President Donald Trump can claim credit for pushing poverty among black American adults to record lows, according to data in the U.S. Census Bureau’s 2018 economic report.
The good news is hidden deep in the 77-page report, Income and Poverty in the United States: 2018, which was released Tuesday, September 10.
Table B5 on page 65 shows that poverty among married black families dropped to 18.8 percent, down from 20.2 percent in 2015 and 23.8 percent in 2007, which was the peak of the housing boom and bubble inflated by Congress and President George W. Bush’s terms.
Poverty among black female-headed families also dropped to 31.7 percent, down from 35.7 percent in 2015 and 39.7 percent in 2007.
Poverty among all black Americans dropped to 20.8 percent, down from 24.1 percent in 2015 and 24.5 percent in 2007
For comparison, black poverty is still somewhat higher than the poverty rate for all Americans, which is at 11.8 percent, and at 9.7 percent for all intact families and 26.8 percent for female-headed households.
The report does not suggest why the poverty rate is falling. But other data — including comments from industry CEOs — show that wages are gently rising as employers reluctantly begin to compete for employees in a low-immigration, tight labor economy.
Trump’s unprecedented combination of “Hire American” and economic growth policies is helping create those wage gains nationwide.
The growth policies pressure companies to hire more workers.
The “Hire American” policy suppresses the inflow of legal and illegal migrants and also blocks demands from businesses for special infusions of cheap foreign labor, such as extra refugees, asylum-seekers, visa workers, and legal immigrants.
Trump’s low-immigration policies have prompted many progressives and Democrats to claim he is racist. But his growth and “Hire American” combination is pressuring companies to compete for Americans workers — including blacks and Latinos — by offering higher wages and better benefits.
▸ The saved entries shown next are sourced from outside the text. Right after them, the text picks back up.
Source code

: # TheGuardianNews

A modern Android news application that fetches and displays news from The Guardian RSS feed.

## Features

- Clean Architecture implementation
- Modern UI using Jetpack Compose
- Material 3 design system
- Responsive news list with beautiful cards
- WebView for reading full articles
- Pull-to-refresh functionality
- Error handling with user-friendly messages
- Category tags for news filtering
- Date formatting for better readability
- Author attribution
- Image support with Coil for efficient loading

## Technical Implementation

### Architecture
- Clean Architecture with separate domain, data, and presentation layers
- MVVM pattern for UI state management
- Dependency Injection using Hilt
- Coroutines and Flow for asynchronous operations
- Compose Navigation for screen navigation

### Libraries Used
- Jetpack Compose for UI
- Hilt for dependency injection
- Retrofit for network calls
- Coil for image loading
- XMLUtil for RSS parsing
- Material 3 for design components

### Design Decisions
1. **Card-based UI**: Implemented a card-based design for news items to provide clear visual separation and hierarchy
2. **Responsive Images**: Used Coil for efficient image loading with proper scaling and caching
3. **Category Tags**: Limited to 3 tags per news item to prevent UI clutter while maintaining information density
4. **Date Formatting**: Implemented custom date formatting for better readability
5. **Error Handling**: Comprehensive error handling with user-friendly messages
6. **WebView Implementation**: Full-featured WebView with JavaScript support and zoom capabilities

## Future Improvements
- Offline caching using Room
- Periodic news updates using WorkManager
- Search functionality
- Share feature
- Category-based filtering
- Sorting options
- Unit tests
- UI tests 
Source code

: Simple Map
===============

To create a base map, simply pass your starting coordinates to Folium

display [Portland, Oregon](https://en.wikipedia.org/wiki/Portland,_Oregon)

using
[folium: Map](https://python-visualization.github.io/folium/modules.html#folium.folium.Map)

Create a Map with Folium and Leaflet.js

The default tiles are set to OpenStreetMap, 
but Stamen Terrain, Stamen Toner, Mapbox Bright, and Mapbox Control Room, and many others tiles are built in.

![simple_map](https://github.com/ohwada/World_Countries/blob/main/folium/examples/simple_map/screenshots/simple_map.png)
One expected impact of the shortage is a growing number of non-white Americans who are being hired and are getting wage increases. The Washington Post reported September 9:
Economists say the minority hiring boom is explained mainly by a tight labor market that is forcing employers to look beyond their normal pool of candidates …
“Now there are more job opportunities, I think. I look for jobs that want English and Spanish speakers,” said [Milagros] Tasayco, who spends her mornings at the community center and her afternoons at a private day care. “My children say, ‘Wow, Mommy, you have two jobs!’ My husband is proud, too.”
The Census Bureau said men who work full time and year-round got an average earnings boost of 3.4 percent in 2018, pushing their median salaries up to $55,291, a 3.4 percent gain after adjusting for inflation. Women gained 3.3 percent in wages, to bring their median salaries to $45,097 for full time, year-round work.
Trump’s wage gains may mark a historic shift in the nation’s economy.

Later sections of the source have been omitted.